And don't forget that there is a LOT more to "pollution" than what you
propose here.

>Therefore, we must find a compromise.
>With more than 75hp :)
>But with engines with less than 5.7l!!
>A good example that such a compromise can be made is the new version of
>the Porsche 911 Carrera. 272hp and mileage values around 19mpg (normal
>Porsche driving style assumed!), that's a compromise for both sides.

I want to see this backed up. I refuse to believe that this high-tech
motor will beat a high-tech V-8 (i.e. LT-1) in any significant manner.
I don't know what "normal Porsche driving style is", but an LT-1 will
meet 272hp/19mpg. LT-1's, ZR-1's, and >400hp Calloway and Lingenfelter
modifications of 5.7 liters are all emissions legal, so be careful
about these broad "big engines = unacceptable pollution" statements.

>Many american car designers (and buyers) don't make (buy) cars with good
>fuel economy because of low taxes (yes, yes, I will get flames about that;
>but a big engine ever need more fuel than a smaller one, that's a fact!).

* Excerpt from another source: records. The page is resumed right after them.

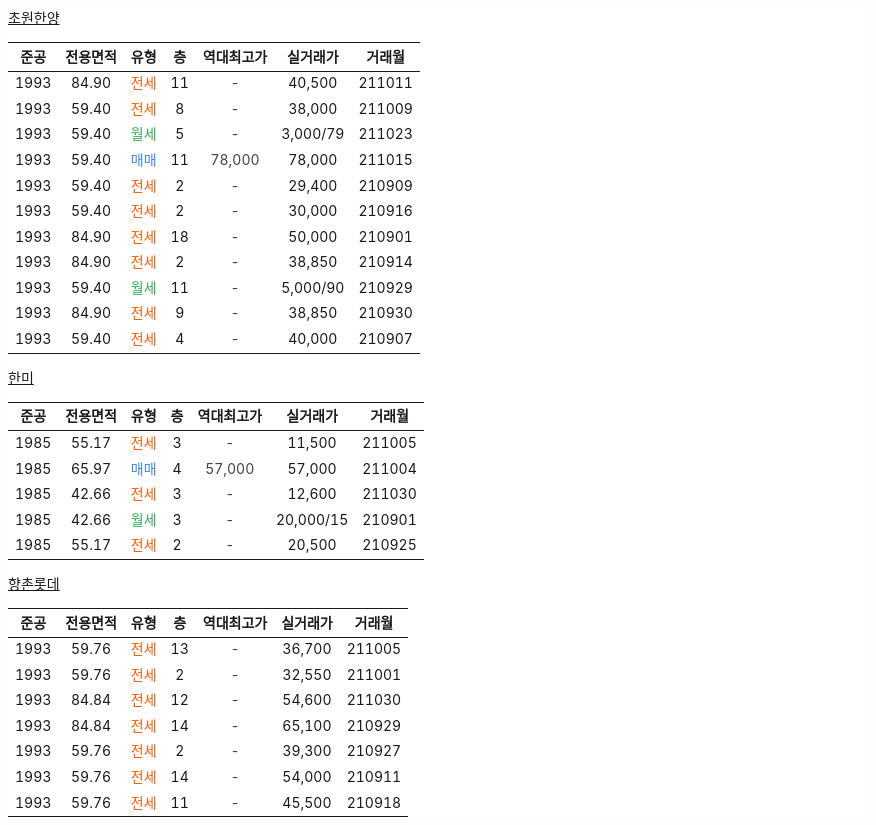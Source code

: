 [초원한양](https://search.naver.com/search.naver?query=%EA%B2%BD%EA%B8%B0%EB%8F%84+%EC%95%88%EC%96%91%EC%8B%9C+%EB%8F%99%EC%95%88%EA%B5%AC+%ED%8F%89%EC%B4%8C%EB%8F%99+%EC%B4%88%EC%9B%90%ED%95%9C%EC%96%91)

|준공|전용면적|유형|층|역대최고가|실거래가|거래월|
|:---:|:---:|:---:|:---:|:---:|:---:|:---:|
|1993|84.90|<span style="color:#ff5a00">전세</span>|11|<span style="color:#444444">-</span>|40,500|211011|
|1993|59.40|<span style="color:#ff5a00">전세</span>|8|<span style="color:#444444">-</span>|38,000|211009|
|1993|59.40|<span style="color:#34a853">월세</span>|5|<span style="color:#444444">-</span>|3,000/79|211023|
|1993|59.40|<span style="color:#4285f3">매매</span>|11|<span style="color:#444444">78,000</span>|78,000|211015|
|1993|59.40|<span style="color:#ff5a00">전세</span>|2|<span style="color:#444444">-</span>|29,400|210909|
|1993|59.40|<span style="color:#ff5a00">전세</span>|2|<span style="color:#444444">-</span>|30,000|210916|
|1993|84.90|<span style="color:#ff5a00">전세</span>|18|<span style="color:#444444">-</span>|50,000|210901|
|1993|84.90|<span style="color:#ff5a00">전세</span>|2|<span style="color:#444444">-</span>|38,850|210914|
|1993|59.40|<span style="color:#34a853">월세</span>|11|<span style="color:#444444">-</span>|5,000/90|210929|
|1993|84.90|<span style="color:#ff5a00">전세</span>|9|<span style="color:#444444">-</span>|38,850|210930|
|1993|59.40|<span style="color:#ff5a00">전세</span>|4|<span style="color:#444444">-</span>|40,000|210907|

[한미](https://search.naver.com/search.naver?query=%EA%B2%BD%EA%B8%B0%EB%8F%84+%EC%95%88%EC%96%91%EC%8B%9C+%EB%8F%99%EC%95%88%EA%B5%AC+%ED%8F%89%EC%B4%8C%EB%8F%99+%ED%95%9C%EB%AF%B8)

|준공|전용면적|유형|층|역대최고가|실거래가|거래월|
|:---:|:---:|:---:|:---:|:---:|:---:|:---:|
|1985|55.17|<span style="color:#ff5a00">전세</span>|3|<span style="color:#444444">-</span>|11,500|211005|
|1985|65.97|<span style="color:#4285f3">매매</span>|4|<span style="color:#444444">57,000</span>|57,000|211004|
|1985|42.66|<span style="color:#ff5a00">전세</span>|3|<span style="color:#444444">-</span>|12,600|211030|
|1985|42.66|<span style="color:#34a853">월세</span>|3|<span style="color:#444444">-</span>|20,000/15|210901|
|1985|55.17|<span style="color:#ff5a00">전세</span>|2|<span style="color:#444444">-</span>|20,500|210925|

[향촌롯데](https://search.naver.com/search.naver?query=%EA%B2%BD%EA%B8%B0%EB%8F%84+%EC%95%88%EC%96%91%EC%8B%9C+%EB%8F%99%EC%95%88%EA%B5%AC+%ED%8F%89%EC%B4%8C%EB%8F%99+%ED%96%A5%EC%B4%8C%EB%A1%AF%EB%8D%B0)

|준공|전용면적|유형|층|역대최고가|실거래가|거래월|
|:---:|:---:|:---:|:---:|:---:|:---:|:---:|
|1993|59.76|<span style="color:#ff5a00">전세</span>|13|<span style="color:#444444">-</span>|36,700|211005|
|1993|59.76|<span style="color:#ff5a00">전세</span>|2|<span style="color:#444444">-</span>|32,550|211001|
|1993|84.84|<span style="color:#ff5a00">전세</span>|12|<span style="color:#444444">-</span>|54,600|211030|
|1993|84.84|<span style="color:#ff5a00">전세</span>|14|<span style="color:#444444">-</span>|65,100|210929|
|1993|59.76|<span style="color:#ff5a00">전세</span>|2|<span style="color:#444444">-</span>|39,300|210927|
|1993|59.76|<span style="color:#ff5a00">전세</span>|14|<span style="color:#444444">-</span>|54,000|210911|
|1993|59.76|<span style="color:#ff5a00">전세</span>|11|<span style="color:#444444">-</span>|45,500|210918|
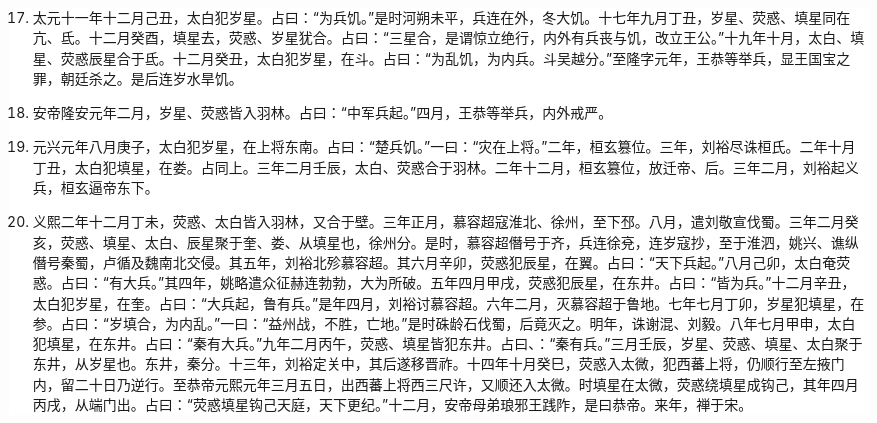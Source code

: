 17. <span id="天文中（七曜杂星气史传事验）-五星聚舍-17"></span>
太元十一年十二月己丑，太白犯岁星。占曰：“为兵饥。”是时河朔未平，兵连在外，冬大饥。十七年九月丁丑，岁星、荧惑、填星同在亢、氐。十二月癸酉，填星去，荧惑、岁星犹合。占曰：“三星合，是谓惊立绝行，内外有兵丧与饥，改立王公。”十九年十月，太白、填星、荧惑辰星合于氐。十二月癸丑，太白犯岁星，在斗。占曰：“为乱饥，为内兵。斗吴越分。”至隆字元年，王恭等举兵，显王国宝之罪，朝廷杀之。是后连岁水旱饥。

18. <span id="天文中（七曜杂星气史传事验）-五星聚舍-18"></span>
安帝隆安元年二月，岁星、荧惑皆入羽林。占曰：“中军兵起。”四月，王恭等举兵，内外戒严。

19. <span id="天文中（七曜杂星气史传事验）-五星聚舍-19"></span>
元兴元年八月庚子，太白犯岁星，在上将东南。占曰：“楚兵饥。”一曰：“灾在上将。”二年，桓玄篡位。三年，刘裕尽诛桓氏。二年十月丁丑，太白犯填星，在娄。占同上。三年二月壬辰，太白、荧惑合于羽林。二年十二月，桓玄篡位，放迁帝、后。三年二月，刘裕起义兵，桓玄逼帝东下。

20. <span id="天文中（七曜杂星气史传事验）-五星聚舍-20"></span>
义熙二年十二月丁未，荧惑、太白皆入羽林，又合于壁。三年正月，慕容超寇淮北、徐州，至下邳。八月，遣刘敬宣伐蜀。三年二月癸亥，荧惑、填星、太白、辰星聚于奎、娄、从填星也，徐州分。是时，慕容超僭号于齐，兵连徐兗，连岁寇抄，至于淮泗，姚兴、谯纵僭号秦蜀，卢循及魏南北交侵。其五年，刘裕北殄慕容超。其六月辛卯，荧惑犯辰星，在翼。占曰：“天下兵起。”八月己卯，太白奄荧惑。占曰：“有大兵。”其四年，姚略遣众征赫连勃勃，大为所破。五年四月甲戌，荧惑犯辰星，在东井。占曰：“皆为兵。”十二月辛丑，太白犯岁星，在奎。占曰：“大兵起，鲁有兵。”是年四月，刘裕讨慕容超。六年二月，灭慕容超于鲁地。七年七月丁卯，岁星犯填星，在参。占曰：“岁填合，为内乱。”一曰：“益州战，不胜，亡地。”是时硃龄石伐蜀，后竟灭之。明年，诛谢混、刘毅。八年七月甲申，太白犯填星，在东井。占曰：“秦有大兵。”九年二月丙午，荧惑、填星皆犯东井。占曰、：“秦有兵。”三月壬辰，岁星、荧惑、填星、太白聚于东井，从岁星也。东井，秦分。十三年，刘裕定关中，其后遂移晋祚。十四年十月癸巳，荧惑入太微，犯西蕃上将，仍顺行至左掖门内，留二十日乃逆行。至恭帝元熙元年三月五日，出西蕃上将西三尺许，又顺还入太微。时填星在太微，荧惑绕填星成钩己，其年四月丙戌，从端门出。占曰：“荧惑填星钩己天庭，天下更纪。”十二月，安帝母弟琅邪王践阼，是曰恭帝。来年，禅于宋。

Yes, I'm sure you will get roasted on that. Since there is no footnote
as to just where this "fact" is, and considering all the other
generalizations present, you're asking people to just believe what you
write is the absolute truth -- kind of like the US government.

>Why does the Camaro still have this old 5.7l engine?
>A modern engine can produce the same hp level with 3.0l !

First of all, the new Camaro doesn't have the "old" 5.7l. The rear
main seal, I believe, is the only thing in common between the old and
new 5.7's -- except for total displacement, of course. One of the
best things about the Chevy 350 is that it is "old"; it's such a good
engine that its lasted since the 1950's. It's also physically durable,
arguably more durable than a 4 or 6 cyl. of equal output.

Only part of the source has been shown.